README.Rmd

---
output: github_document
---

<!-- README.md is generated from README.Rmd. Please edit that file -->

```{r, include = FALSE}
knitr::opts_chunk$set(
  collapse = TRUE,
  comment = "#>"
)
```

# embedcode package

<!-- badges: start -->
<!-- badges: end -->

This package provides a solution for performing code embedding on EHR data, specifically for medical codes such as ICD (International Classification of Diseases) codes, CPT (Current Procedural Terminology) codes, and national drug codes. The goal is to translate these codes into embedding vectors to better capture their underlying correlations, facilitating downstream analysis. The method used in developing this package is based on the GloVe (Global Vectors for Word Representation) algorithm, which leverages global statistical information by analyzing code-to-code co-occurrence patterns across the entire dataset.

## Installation


## Functions included
The package includes the following functions, outlined as steps to follow for embedding the codes:
1. Create code co-occurrence matrix
This steps allow users to obtain a sparse matrix that record the co-occurrence of the codes in the dataset. users may choose to decide visualing code occurrance pattern by creating heatmap or decide dealing with rare codes based on the resulting matrix.
 - cooccur_hpc() 
   This function computes a co-occurrence matrix for a dataset that containing medical codes, based on the time window for each patient's data. It is optimized for high-performance computing (HPC) environments using the `slurmR` package.
 - coccur_local()
   This function computes a co-occurrence matrix for a dataset that containing medical codes, based on the time window for each patient's data. It is optimized for local computing environments.

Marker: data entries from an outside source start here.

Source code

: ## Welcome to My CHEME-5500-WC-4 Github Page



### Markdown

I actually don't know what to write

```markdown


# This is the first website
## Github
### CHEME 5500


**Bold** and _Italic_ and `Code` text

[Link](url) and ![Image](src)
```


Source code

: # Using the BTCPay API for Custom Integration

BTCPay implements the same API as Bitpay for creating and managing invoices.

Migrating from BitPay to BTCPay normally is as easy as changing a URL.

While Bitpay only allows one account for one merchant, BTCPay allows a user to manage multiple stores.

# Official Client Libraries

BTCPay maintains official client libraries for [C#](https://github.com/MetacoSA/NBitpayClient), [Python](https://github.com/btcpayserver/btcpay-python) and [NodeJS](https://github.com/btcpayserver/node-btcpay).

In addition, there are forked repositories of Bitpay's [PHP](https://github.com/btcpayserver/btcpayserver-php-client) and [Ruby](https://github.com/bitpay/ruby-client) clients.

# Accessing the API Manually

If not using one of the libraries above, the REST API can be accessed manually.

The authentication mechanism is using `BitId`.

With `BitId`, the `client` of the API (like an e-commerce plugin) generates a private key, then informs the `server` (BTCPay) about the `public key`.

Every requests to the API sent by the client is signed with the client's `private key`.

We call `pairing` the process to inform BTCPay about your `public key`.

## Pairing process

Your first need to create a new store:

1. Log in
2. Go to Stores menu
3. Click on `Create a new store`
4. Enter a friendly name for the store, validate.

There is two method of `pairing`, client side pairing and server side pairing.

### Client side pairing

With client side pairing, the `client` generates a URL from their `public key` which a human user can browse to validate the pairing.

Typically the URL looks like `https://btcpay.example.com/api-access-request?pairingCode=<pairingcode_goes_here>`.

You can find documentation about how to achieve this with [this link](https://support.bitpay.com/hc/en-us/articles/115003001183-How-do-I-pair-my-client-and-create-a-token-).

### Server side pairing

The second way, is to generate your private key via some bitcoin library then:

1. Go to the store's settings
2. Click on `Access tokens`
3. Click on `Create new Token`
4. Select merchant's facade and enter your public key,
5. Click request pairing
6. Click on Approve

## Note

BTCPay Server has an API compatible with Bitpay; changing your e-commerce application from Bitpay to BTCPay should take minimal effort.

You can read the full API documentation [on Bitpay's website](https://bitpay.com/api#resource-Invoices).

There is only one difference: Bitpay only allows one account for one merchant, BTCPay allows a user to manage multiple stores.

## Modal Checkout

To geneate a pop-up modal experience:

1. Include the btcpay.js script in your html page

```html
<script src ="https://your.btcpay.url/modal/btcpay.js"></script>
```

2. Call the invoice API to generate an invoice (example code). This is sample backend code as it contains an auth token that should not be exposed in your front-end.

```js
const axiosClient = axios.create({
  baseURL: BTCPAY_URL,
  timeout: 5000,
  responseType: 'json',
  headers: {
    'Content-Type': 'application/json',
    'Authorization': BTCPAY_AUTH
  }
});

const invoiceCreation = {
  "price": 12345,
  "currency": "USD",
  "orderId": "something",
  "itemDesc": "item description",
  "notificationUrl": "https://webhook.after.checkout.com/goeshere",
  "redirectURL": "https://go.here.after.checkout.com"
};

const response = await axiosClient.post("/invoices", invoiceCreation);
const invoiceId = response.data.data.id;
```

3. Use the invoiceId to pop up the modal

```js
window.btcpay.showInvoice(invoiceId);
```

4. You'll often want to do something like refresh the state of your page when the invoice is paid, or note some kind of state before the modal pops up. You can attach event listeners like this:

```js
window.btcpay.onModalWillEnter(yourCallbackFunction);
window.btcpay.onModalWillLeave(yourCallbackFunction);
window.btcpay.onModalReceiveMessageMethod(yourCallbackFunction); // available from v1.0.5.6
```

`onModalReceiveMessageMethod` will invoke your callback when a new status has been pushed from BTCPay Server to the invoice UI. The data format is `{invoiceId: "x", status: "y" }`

2. Create sparse matrix for co-occurence pattern.
 - cooccur_pairs()
   This function takes an input symmetric co-occurrence matrix and returns a data frame representing the co-occurrences between pairs of items. Each pair consists of a row index and a column index (i.e., co-occurring pairs) with an associated count, representing the number of co-occurrences.

3. Derive Marginal Counts for Codes and Joint Counts for Code Pairs
 - getsg()
   This function calculates the marginal counts for each code and the joint counts for each pair of codes in the co-occurrence matrix.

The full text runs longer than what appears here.